What exactly am I talking about? Well, think of a letter, or a number, or a word, or a sound, or a name, or a song, or any sort of idea. Is there a colour (or colours) your mind assigns to it? Is it potent? Is it vague? As unusual as this discussion is, I’ll give you a few examples of how it works in my head.
“I picked maths, geography, politics and classics for my A-levels.”
If you haven’t work it out, those are the colours my mind naturally applies when I hear (or read) of those subjects. There is some reasoning behind it, for instance, my primary school maths book was yellow. My geography book has been green quite a few times, and the whole ‘Earth’ thing might add to it. For interest, biology is also green due to the actual subject.
“He was born in the early 1930s, did a lot of his work during the 1950s, and consequently received an honorary degree just before the financial crisis of the late 2000s.”
And here are the colours my mind assigns to a few decades (for the record, the 1930s are actually pinker in my head).

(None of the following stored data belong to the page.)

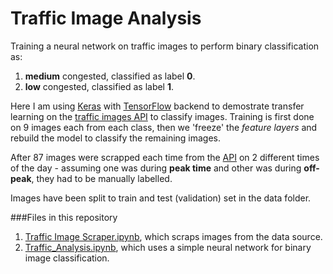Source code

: # Traffic Image Analysis
Training a neural network on traffic images to perform binary classification as:<br>
1) **medium** congested, classified as label **0**.<br>
2) **low** congested, classified as label **1**.<br>

Here I am using [Keras](https://github.com/keras-team/keras) with [TensorFlow](https://www.tensorflow.org/) backend to demostrate transfer learning on the [traffic images API](https://api.data.gov.sg/v1/transport/traffic-images) to classify images.
Training is first done on 9 images each from each class, then we 'freeze' the *feature layers* and rebuild the model to classify the remaining images.

After 87 images were scrapped each time from the [API](https://api.data.gov.sg/v1/transport/traffic-images) on 2 different times of the day - assuming one was during **peak time** and other was during **off-peak**, they had to be manually labelled.<br>

Images have been split to train and test (validation) set in the data folder. <br>

###Files in this repository
1) [Traffic Image Scraper.ipynb](https://github.com/hafsalaeeque/Traffic-Image-Analysis/blob/master/Traffic%20Image%20Scrapper.ipynb), which scraps images from the data source.
2) [Traffic_Analysis.ipynb](https://github.com/hafsalaeeque/Traffic-Image-Analysis/blob/master/Traffic_Analysis.ipynb), which uses a simple neural network for binary image classification.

When I think of a timeline of the twentieth century (for whatever reason), those colours slightly merge as one decade ends as the other begins. As I formatted that quote, I ran into a small discovery, which I will explain in this next example.

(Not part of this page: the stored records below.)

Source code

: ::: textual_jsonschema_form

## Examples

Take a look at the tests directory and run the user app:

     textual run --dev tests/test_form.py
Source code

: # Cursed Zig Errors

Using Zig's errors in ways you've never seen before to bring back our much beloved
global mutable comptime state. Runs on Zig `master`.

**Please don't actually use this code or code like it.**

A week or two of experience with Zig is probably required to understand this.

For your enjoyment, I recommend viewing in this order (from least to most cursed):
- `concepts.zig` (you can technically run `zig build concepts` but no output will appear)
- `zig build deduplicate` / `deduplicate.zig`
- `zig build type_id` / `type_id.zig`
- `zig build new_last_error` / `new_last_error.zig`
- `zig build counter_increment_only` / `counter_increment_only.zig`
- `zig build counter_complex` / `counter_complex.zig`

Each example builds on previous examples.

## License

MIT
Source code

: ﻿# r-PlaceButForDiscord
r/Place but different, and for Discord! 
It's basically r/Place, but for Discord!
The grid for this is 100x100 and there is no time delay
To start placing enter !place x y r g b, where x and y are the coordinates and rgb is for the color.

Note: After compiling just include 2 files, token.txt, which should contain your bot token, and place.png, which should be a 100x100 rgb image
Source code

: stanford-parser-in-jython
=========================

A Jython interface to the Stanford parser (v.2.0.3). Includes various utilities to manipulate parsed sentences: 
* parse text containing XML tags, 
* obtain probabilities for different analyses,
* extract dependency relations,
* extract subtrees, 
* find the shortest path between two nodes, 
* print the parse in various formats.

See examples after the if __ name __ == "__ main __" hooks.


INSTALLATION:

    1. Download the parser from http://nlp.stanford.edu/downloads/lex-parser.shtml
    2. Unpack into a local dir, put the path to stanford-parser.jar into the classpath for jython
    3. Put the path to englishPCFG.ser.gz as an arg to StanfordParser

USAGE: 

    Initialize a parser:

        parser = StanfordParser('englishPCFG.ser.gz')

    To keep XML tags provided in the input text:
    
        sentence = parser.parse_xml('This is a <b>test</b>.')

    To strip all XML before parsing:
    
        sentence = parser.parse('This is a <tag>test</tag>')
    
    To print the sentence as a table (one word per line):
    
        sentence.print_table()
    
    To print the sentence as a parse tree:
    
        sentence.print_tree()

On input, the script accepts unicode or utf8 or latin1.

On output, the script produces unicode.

“I’ve been a proud mother since my early 20s, and at the grand age of 30 I now have 5 beautiful children.”
Any pattern? The main numbers are the same colour. To develop this, something like the year 1954 would be like that (but not as well defined). I have a vague memory in childhood of equating the number 5 with the colour blue…

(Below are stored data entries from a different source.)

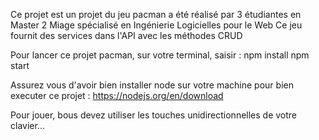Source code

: Ce projet est un projet du jeu pacman a été réalisé par 3 étudiantes en Master 2 Miage spécialisé en Ingénierie Logicielles pour le Web
Ce jeu fournit des services dans l'API avec les méthodes CRUD


Pour lancer ce projet pacman, sur votre terminal, saisir : 
npm install
npm start

Assurez vous d'avoir bien installer node sur votre machine pour bien executer ce projet : https://nodejs.org/en/download


Pour jouer, bous devez utiliser les touches unidirectionnelles de votre clavier...
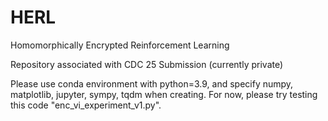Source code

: # HERL
Homomorphically Encrypted Reinforcement Learning

Repository associated with CDC 25 Submission (currently private)


Please use conda environment with python=3.9, and specify numpy, matplotlib, jupyter, sympy, tqdm when creating.
For now, please try testing this code "enc_vi_experiment_v1.py".
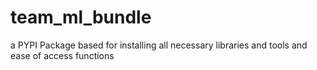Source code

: # team_ml_bundle
a PYPI Package based for installing all necessary libraries and tools and ease of access functions 
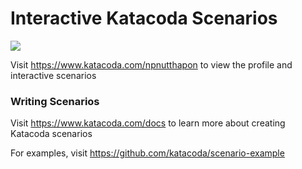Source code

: # Interactive Katacoda Scenarios

[![](http://shields.katacoda.com/katacoda/npnutthapon/count.svg)](https://www.katacoda.com/npnutthapon "Get your profile on Katacoda.com")

Visit https://www.katacoda.com/npnutthapon to view the profile and interactive scenarios

### Writing Scenarios
Visit https://www.katacoda.com/docs to learn more about creating Katacoda scenarios

For examples, visit https://github.com/katacoda/scenario-example
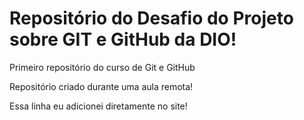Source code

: # Repositório do Desafio do Projeto sobre GIT e GitHub da DIO!
 Primeiro repositório do curso de Git e GitHub

Repositório criado durante uma aula remota!

Essa linha eu adicionei diretamente no site!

I could give you many more examples, but you’re probably freaked out and/or sick of this. All the better to give a brief outline to how this thing works for music. Well, I suppose it’s something similar to what you get when you play music on Windows Media Player, with those colours moving as the song changes and whatnot. For me, synthesisers invoke most of the colour in my head (e.g., red dashes in a black background for Baba O’Riley, yellow-brown pulses for Won’t Get Fooled Again, light blue rays and fields for Radio Ga Ga), Instruments will affect the colour as well, it depends on how fancy they are (Sgt. Pepper songs produce an array of bright colours, while early Beatles songs don’t produce much).
It’s important to note that I don’t actually physically see these colours, they’re just something attached when thinking of the idea. As mentioned at the very beginning, it has been told of those who have been able to see the colours of music, and they’ll be the ones writing a book about the topic as opposed to a very weird post.